Besides relieving pain and reducing the chances of heart attack and stroke, aspirin may also slow the progression of Alzheimer’s disease. Alzheimer’s disease, a form of dementia that affects 1 in 65 seniors in the United States, is characterized by a toxic buildup of a “sticky” protein fragment called beta-amyloid in the brain.
According to a new study from the Rush University Medical Center, aspirin stimulates lysosomes, tiny garbage-disposal units that clear cellular debris such as unwanted proteins and worn-out organelles – as well as amyloid plaques. Amyloid plaques, clumps of amyloid beta (Aβ) protein, have long been implicated in Alzheimer’s and other neurodegenerative disorders.
Previous studies suggested that aspirin can reduce the risk and prevalence of Alzheimer’s disease. These studies, however, didn’t clarify aspirin’s anti-Alzheimer’s mechanism of action. The new study, which appeared in The Journal of Neuroscience, delineates a mechanism to explain how low-dose aspirin, in a mouse model of Alzheimer’s, succeeded in decreasing cerebral plaque load.
Details of the mechanism appeared in an article entitled “Aspirin Induces Lysosomal Biogenesis and Attenuates Amyloid Plaque Pathology in a Mouse Model of Alzheimer’s Disease via PPARα.” PPARα is peroxisome proliferator-activated receptor α. According to the article, aspirin-activated PPARα upregulates transcription factor EB (TFEB), a master regulator of lysosomal biogenesis. Essentially, TFEB increases lysosomal biogenesis in brain cells.
“Interestingly, aspirin induced the activation of PPARα and stimulated the transcription of Tfeb via PPARα,” the article indicated. “Finally, oral administration of low dose of aspirin decreased amyloid plaque pathology in both male and female 5XFAD mice in PPARα-dependent fashion.”
These findings, the article argued, suggest that low-dose aspirin may be used in lowering storage materials in Alzheimer’s as well as lysosomal storage disorders.
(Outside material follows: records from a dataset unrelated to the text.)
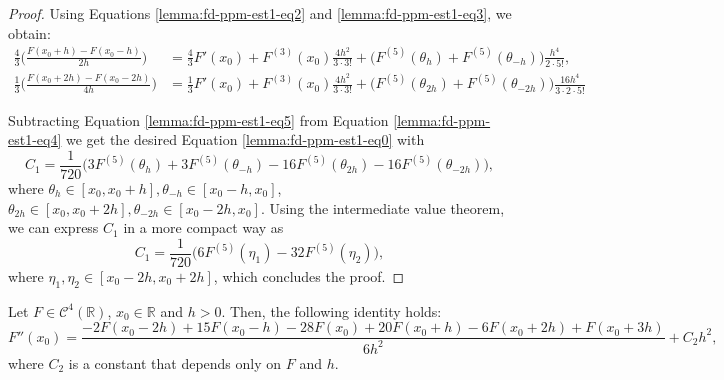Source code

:\begin{proof}
	Using Equations \eqref{lemma:fd-ppm-est1-eq2} and \eqref{lemma:fd-ppm-est1-eq3}, we obtain:
	\begin{align}
		\label{lemma:fd-ppm-est1-eq4}
		\frac{4}{3} \bigg(\frac{F(x_0+h) - F(x_0-h)}{2h}\bigg) &= \frac{4}{3} F'(x_0) +
				F^{(3)}(x_0)\frac{4h^2}{3\cdot3!} +
                \bigg( F^{(5)}(\theta_{h}) + F^{(5)}(\theta_{-h})\bigg)\frac{h^4}{2\cdot5!},\\
        \label{lemma:fd-ppm-est1-eq5}
	        	\frac{1}{3} \bigg(\frac{F(x_0+2h) - F(x_0-2h)}{4h}\bigg) &= \frac{1}{3} F'(x_0)+
		       	F^{(3)}(x_0)\frac{4h^2}{3\cdot3!} +
		        \bigg( F^{(5)}(\theta_{2h}) + F^{(5)}(\theta_{-2h})\bigg) \frac{16h^4}{3\cdot2\cdot5!} 
	\end{align}

	Subtracting Equation \eqref{lemma:fd-ppm-est1-eq5} from Equation \eqref{lemma:fd-ppm-est1-eq4} we get 
	the desired Equation \eqref{lemma:fd-ppm-est1-eq0} with
	\begin{equation}
		C_1 = \frac{1}{720}\bigg( 3F^{(5)}(\theta_{h}) + 3F^{(5)}(\theta_{-h})
            -16F^{(5)}(\theta_{2h}) - 16F^{(5)}(\theta_{-2h})\bigg), 
	\end{equation}
	where $\theta_{h} \in [x_0,x_0+h], \theta_{-h}\in [x_0-h,x_0]$, 
	$\theta_{2h} \in [x_0,x_0+2h], \theta_{-2h}\in [x_0-2h,x_0]$.
	Using the intermediate value theorem, we can express $C_1$ in a more compact way as
	\begin{equation}
	\label{lemma:fd-ppm-est1-eq6}
	C_1 = \frac{1}{720}\bigg( 6F^{(5)}(\eta_{1}) -32F^{(5)}(\eta_{2})\bigg), 
\end{equation}
where $\eta_{1}, \eta_{2} \in [x_0-2h,x_0+2h]$, which concludes the proof.
\end{proof}


\begin{lema}
	\label{lemma:fd-ppm-est2}
	Let $F \in \mathcal{C}^{4}(\mathbb{R})$, $x_0 \in \mathbb{R}$ and $h>0$.
	Then, the following identity holds:
	\begin{equation}	
		\label{lemma:fd-ppm-est2-eq0}
		F''(x_0) =  \frac{-2F(x_0-2h) + 15F(x_0-h) -28F(x_0) + 20F(x_0+h) -6F(x_0+2h) + F(x_0+3h)}{6h^2}
		      + C_2h^2,
	\end{equation}
	where $C_2$ is a constant that depends only on $F$ and $h$.
\end{lema}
“The results of our study identify a possible new role for one of the most widely used, common, over-the-counter medications in the world,” said Kalipada Pahan, Ph.D., the study’s senior author and lead research investigator, who also is the Floyd A. Davis, M.D., Endowed Chair of Neurology and professor of neurological sciences, biochemistry and pharmacology in Rush Medical College. “Understanding how plaques are cleared is important to developing effective drugs that stop the progression of Alzheimer’s disease.
“This research study adds another potential benefit to aspirin’s already established uses for pain relief and for the treatment of cardiovascular diseases. More research needs to be completed, but the findings of our study have major potential implications for the therapeutic use of aspirin in Alzheimer’s disease and other dementia-related illnesses.”